__Task prompt__. Lines from the top of the entries through the line that has "## Existing ways" must be duplicated exactly, and no others.

=== Dataset ===

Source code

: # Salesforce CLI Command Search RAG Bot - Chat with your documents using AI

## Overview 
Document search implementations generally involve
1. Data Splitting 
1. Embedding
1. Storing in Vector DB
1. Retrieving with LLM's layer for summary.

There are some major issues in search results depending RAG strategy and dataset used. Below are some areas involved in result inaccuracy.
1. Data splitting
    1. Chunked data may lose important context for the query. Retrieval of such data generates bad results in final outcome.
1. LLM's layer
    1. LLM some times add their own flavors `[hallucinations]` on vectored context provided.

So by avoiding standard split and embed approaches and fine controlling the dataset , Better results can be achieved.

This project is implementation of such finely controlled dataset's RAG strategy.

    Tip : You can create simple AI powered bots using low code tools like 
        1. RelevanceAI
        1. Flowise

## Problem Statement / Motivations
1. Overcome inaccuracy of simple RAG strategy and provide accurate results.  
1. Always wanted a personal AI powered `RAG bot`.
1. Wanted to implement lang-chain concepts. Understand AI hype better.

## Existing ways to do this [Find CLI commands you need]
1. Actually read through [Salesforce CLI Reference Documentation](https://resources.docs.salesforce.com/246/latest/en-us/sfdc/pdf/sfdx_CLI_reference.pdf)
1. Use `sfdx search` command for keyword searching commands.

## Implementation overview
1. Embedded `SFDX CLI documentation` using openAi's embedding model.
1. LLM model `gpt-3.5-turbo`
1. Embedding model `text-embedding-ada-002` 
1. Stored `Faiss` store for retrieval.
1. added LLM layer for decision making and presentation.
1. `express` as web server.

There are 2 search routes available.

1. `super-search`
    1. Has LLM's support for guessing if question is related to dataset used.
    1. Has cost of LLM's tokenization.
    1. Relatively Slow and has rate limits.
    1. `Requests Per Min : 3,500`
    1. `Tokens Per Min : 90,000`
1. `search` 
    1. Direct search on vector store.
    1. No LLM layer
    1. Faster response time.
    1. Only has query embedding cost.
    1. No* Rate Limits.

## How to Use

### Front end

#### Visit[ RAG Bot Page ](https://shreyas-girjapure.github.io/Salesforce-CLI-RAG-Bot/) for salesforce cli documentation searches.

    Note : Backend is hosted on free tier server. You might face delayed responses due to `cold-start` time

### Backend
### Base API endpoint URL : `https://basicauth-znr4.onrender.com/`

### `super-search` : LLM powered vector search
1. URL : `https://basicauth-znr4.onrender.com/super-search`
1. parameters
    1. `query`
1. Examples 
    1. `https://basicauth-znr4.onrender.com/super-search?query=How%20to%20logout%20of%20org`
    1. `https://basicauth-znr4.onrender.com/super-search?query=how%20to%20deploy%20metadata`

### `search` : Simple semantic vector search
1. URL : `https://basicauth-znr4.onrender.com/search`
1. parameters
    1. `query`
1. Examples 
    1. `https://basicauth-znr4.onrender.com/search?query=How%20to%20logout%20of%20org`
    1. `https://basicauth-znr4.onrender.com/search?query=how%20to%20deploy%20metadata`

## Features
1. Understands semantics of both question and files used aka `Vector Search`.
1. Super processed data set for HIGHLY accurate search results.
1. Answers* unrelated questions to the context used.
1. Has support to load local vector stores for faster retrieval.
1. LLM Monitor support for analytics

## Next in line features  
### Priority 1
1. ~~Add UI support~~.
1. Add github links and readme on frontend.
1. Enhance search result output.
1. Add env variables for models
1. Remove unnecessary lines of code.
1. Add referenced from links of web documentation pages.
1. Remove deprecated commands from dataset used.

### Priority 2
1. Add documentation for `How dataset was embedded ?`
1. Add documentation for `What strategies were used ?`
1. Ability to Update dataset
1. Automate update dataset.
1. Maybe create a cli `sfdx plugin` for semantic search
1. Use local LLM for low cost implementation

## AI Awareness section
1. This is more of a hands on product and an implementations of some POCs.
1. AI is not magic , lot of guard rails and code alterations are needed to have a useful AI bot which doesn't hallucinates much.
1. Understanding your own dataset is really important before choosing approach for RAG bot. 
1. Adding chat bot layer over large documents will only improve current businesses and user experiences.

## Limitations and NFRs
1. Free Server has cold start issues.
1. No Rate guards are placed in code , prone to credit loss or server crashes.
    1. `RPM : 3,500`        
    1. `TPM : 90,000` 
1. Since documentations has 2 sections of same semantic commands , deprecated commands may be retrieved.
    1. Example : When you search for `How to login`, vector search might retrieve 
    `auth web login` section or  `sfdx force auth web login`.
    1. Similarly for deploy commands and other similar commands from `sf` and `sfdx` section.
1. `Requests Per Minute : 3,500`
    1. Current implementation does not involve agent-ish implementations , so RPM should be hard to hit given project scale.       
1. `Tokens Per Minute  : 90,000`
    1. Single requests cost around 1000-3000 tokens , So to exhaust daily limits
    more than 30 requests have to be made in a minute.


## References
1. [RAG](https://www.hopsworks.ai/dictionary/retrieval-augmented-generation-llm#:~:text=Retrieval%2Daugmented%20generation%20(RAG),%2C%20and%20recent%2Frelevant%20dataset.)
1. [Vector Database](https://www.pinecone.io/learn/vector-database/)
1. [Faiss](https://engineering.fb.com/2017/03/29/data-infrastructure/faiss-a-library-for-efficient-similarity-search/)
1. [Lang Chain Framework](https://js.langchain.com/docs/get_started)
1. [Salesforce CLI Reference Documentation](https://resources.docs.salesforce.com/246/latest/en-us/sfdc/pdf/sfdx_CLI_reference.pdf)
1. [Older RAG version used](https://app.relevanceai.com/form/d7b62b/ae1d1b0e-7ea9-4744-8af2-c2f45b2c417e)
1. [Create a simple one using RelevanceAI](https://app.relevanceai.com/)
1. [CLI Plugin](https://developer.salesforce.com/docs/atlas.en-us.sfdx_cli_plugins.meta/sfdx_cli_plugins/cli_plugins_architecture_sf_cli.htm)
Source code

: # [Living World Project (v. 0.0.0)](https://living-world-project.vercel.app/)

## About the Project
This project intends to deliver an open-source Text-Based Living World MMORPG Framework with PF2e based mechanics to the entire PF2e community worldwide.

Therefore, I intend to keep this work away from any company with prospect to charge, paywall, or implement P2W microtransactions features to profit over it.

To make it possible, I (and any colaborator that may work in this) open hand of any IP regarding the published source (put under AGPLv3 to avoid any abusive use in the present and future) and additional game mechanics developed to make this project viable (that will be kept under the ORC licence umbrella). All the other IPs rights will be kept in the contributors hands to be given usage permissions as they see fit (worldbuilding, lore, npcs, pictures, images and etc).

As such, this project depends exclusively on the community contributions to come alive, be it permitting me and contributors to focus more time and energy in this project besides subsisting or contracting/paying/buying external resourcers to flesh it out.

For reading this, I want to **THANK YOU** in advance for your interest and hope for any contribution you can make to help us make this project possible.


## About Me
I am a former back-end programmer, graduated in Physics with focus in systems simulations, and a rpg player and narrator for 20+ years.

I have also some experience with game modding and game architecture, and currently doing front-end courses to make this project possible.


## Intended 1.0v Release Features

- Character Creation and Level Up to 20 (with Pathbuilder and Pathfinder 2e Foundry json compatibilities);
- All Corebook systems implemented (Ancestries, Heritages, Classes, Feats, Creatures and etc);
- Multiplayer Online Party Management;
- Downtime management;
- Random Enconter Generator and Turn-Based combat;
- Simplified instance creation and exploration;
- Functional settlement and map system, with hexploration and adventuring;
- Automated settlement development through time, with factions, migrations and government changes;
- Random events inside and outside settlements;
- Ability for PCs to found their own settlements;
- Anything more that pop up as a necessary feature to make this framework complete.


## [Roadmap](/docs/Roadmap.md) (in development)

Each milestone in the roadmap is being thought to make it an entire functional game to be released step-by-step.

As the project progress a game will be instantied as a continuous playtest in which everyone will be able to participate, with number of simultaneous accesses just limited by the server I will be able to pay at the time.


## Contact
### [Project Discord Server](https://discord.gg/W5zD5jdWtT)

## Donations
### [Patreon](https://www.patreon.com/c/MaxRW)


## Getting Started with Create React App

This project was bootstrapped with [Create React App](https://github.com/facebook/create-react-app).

===

__Exercise response__.
Source code

: # Salesforce CLI Command Search RAG Bot - Chat with your documents using AI

## Overview 
Document search implementations generally involve
1. Data Splitting 
1. Embedding
1. Storing in Vector DB
1. Retrieving with LLM's layer for summary.

There are some major issues in search results depending RAG strategy and dataset used. Below are some areas involved in result inaccuracy.
1. Data splitting
    1. Chunked data may lose important context for the query. Retrieval of such data generates bad results in final outcome.
1. LLM's layer
    1. LLM some times add their own flavors `[hallucinations]` on vectored context provided.

So by avoiding standard split and embed approaches and fine controlling the dataset , Better results can be achieved.

This project is implementation of such finely controlled dataset's RAG strategy.

    Tip : You can create simple AI powered bots using low code tools like 
        1. RelevanceAI
        1. Flowise

## Problem Statement / Motivations
1. Overcome inaccuracy of simple RAG strategy and provide accurate results.  
1. Always wanted a personal AI powered `RAG bot`.
1. Wanted to implement lang-chain concepts. Understand AI hype better.

## Existing ways to do this [Find CLI commands you need]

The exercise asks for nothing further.